What needs to be done: Please give back the listing below word for word and drop any images.

Material to process:

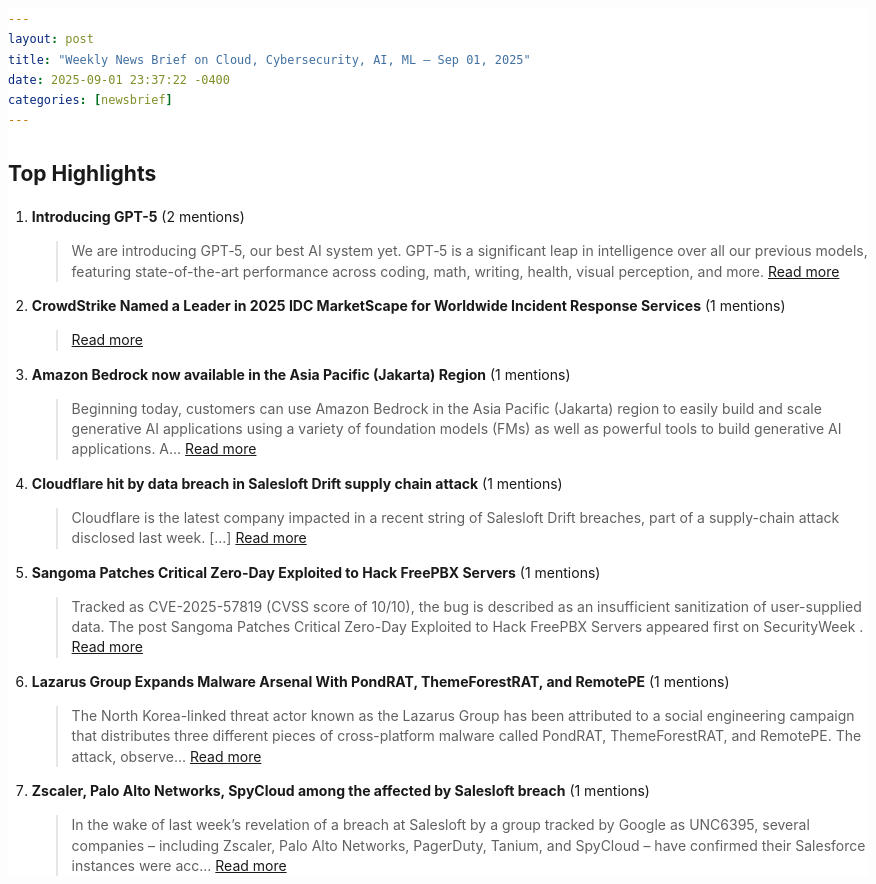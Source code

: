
 ```yaml
---
layout: post
title: "Weekly News Brief on Cloud, Cybersecurity, AI, ML — Sep 01, 2025"
date: 2025-09-01 23:37:22 -0400
categories: [newsbrief]
---
```

## Top Highlights

1. **Introducing GPT-5** (2 mentions)
   > We are introducing GPT‑5, our best AI system yet. GPT‑5 is a significant leap in intelligence over all our previous models, featuring state-of-the-art performance across coding, math, writing, health, visual perception, and more.
   > <a href="https://openai.com/index/introducing-gpt-5">Read more</a>

2. **CrowdStrike Named a Leader in 2025 IDC MarketScape for Worldwide Incident Response Services** (1 mentions)
   > 
   > <a href="https://www.crowdstrike.com/en-us/blog/crowdstrike-leader-2025-idc-marketscape-worldwide-ir-services/">Read more</a>

3. **Amazon Bedrock now available in the Asia Pacific (Jakarta) Region** (1 mentions)
   > Beginning today, customers can use Amazon Bedrock in the Asia Pacific (Jakarta) region to easily build and scale generative AI applications using a variety of foundation models (FMs) as well as powerful tools to build generative AI applications. A...
   > <a href="https://aws.amazon.com/about-aws/whats-new/2025/09/amazon-bedrock-asia-pacific-jakarta-region/">Read more</a>

4. **Cloudflare hit by data breach in Salesloft Drift supply chain attack** (1 mentions)
   > Cloudflare is the latest company impacted in a recent string of Salesloft Drift breaches, part of a supply-chain attack disclosed last week. [...]
   > <a href="https://www.bleepingcomputer.com/news/security/cloudflare-hit-by-data-breach-in-salesloft-drift-supply-chain-attack/">Read more</a>

5. **Sangoma Patches Critical Zero-Day Exploited to Hack FreePBX Servers** (1 mentions)
   > Tracked as CVE-2025-57819 (CVSS score of 10/10), the bug is described as an insufficient sanitization of user-supplied data. The post Sangoma Patches Critical Zero-Day Exploited to Hack FreePBX Servers appeared first on SecurityWeek .
   > <a href="https://www.securityweek.com/sangoma-patches-critical-zero-day-exploited-to-hack-freepbx-servers/">Read more</a>

6. **Lazarus Group Expands Malware Arsenal With PondRAT, ThemeForestRAT, and RemotePE** (1 mentions)
   > The North Korea-linked threat actor known as the Lazarus Group has been attributed to a social engineering campaign that distributes three different pieces of cross-platform malware called PondRAT, ThemeForestRAT, and RemotePE. The attack, observe...
   > <a href="https://thehackernews.com/2025/09/lazarus-group-expands-malware-arsenal.html">Read more</a>

7. **Zscaler, Palo Alto Networks, SpyCloud among the affected by Salesloft breach** (1 mentions)
   > In the wake of last week’s revelation of a breach at Salesloft by a group tracked by Google as UNC6395, several companies – including Zscaler, Palo Alto Networks, PagerDuty, Tanium, and SpyCloud – have confirmed their Salesforce instances were acc...
   > <a href="https://www.helpnetsecurity.com/2025/09/02/zscaler-palo-alto-networks-spycloud-among-the-affected-by-salesloft-breach/">Read more</a>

Written reply:
Source code

:
 ```yaml
---
layout: post
title: "Weekly News Brief on Cloud, Cybersecurity, AI, ML — Sep 01, 2025"
date: 2025-09-01 23:37:22 -0400
categories: [newsbrief]
---
```

## Top Highlights

1. **Introducing GPT-5** (2 mentions)
   > We are introducing GPT‑5, our best AI system yet. GPT‑5 is a significant leap in intelligence over all our previous models, featuring state-of-the-art performance across coding, math, writing, health, visual perception, and more.
   > <a href="https://openai.com/index/introducing-gpt-5">Read more</a>

2. **CrowdStrike Named a Leader in 2025 IDC MarketScape for Worldwide Incident Response Services** (1 mentions)
   > 
   > <a href="https://www.crowdstrike.com/en-us/blog/crowdstrike-leader-2025-idc-marketscape-worldwide-ir-services/">Read more</a>

3. **Amazon Bedrock now available in the Asia Pacific (Jakarta) Region** (1 mentions)
   > Beginning today, customers can use Amazon Bedrock in the Asia Pacific (Jakarta) region to easily build and scale generative AI applications using a variety of foundation models (FMs) as well as powerful tools to build generative AI applications. A...
   > <a href="https://aws.amazon.com/about-aws/whats-new/2025/09/amazon-bedrock-asia-pacific-jakarta-region/">Read more</a>

4. **Cloudflare hit by data breach in Salesloft Drift supply chain attack** (1 mentions)
   > Cloudflare is the latest company impacted in a recent string of Salesloft Drift breaches, part of a supply-chain attack disclosed last week. [...]
   > <a href="https://www.bleepingcomputer.com/news/security/cloudflare-hit-by-data-breach-in-salesloft-drift-supply-chain-attack/">Read more</a>

5. **Sangoma Patches Critical Zero-Day Exploited to Hack FreePBX Servers** (1 mentions)
   > Tracked as CVE-2025-57819 (CVSS score of 10/10), the bug is described as an insufficient sanitization of user-supplied data. The post Sangoma Patches Critical Zero-Day Exploited to Hack FreePBX Servers appeared first on SecurityWeek .
   > <a href="https://www.securityweek.com/sangoma-patches-critical-zero-day-exploited-to-hack-freepbx-servers/">Read more</a>

6. **Lazarus Group Expands Malware Arsenal With PondRAT, ThemeForestRAT, and RemotePE** (1 mentions)
   > The North Korea-linked threat actor known as the Lazarus Group has been attributed to a social engineering campaign that distributes three different pieces of cross-platform malware called PondRAT, ThemeForestRAT, and RemotePE. The attack, observe...
   > <a href="https://thehackernews.com/2025/09/lazarus-group-expands-malware-arsenal.html">Read more</a>

7. **Zscaler, Palo Alto Networks, SpyCloud among the affected by Salesloft breach** (1 mentions)
   > In the wake of last week’s revelation of a breach at Salesloft by a group tracked by Google as UNC6395, several companies – including Zscaler, Palo Alto Networks, PagerDuty, Tanium, and SpyCloud – have confirmed their Salesforce instances were acc...
   > <a href="https://www.helpnetsecurity.com/2025/09/02/zscaler-palo-alto-networks-spycloud-among-the-affected-by-salesloft-breach/">Read more</a>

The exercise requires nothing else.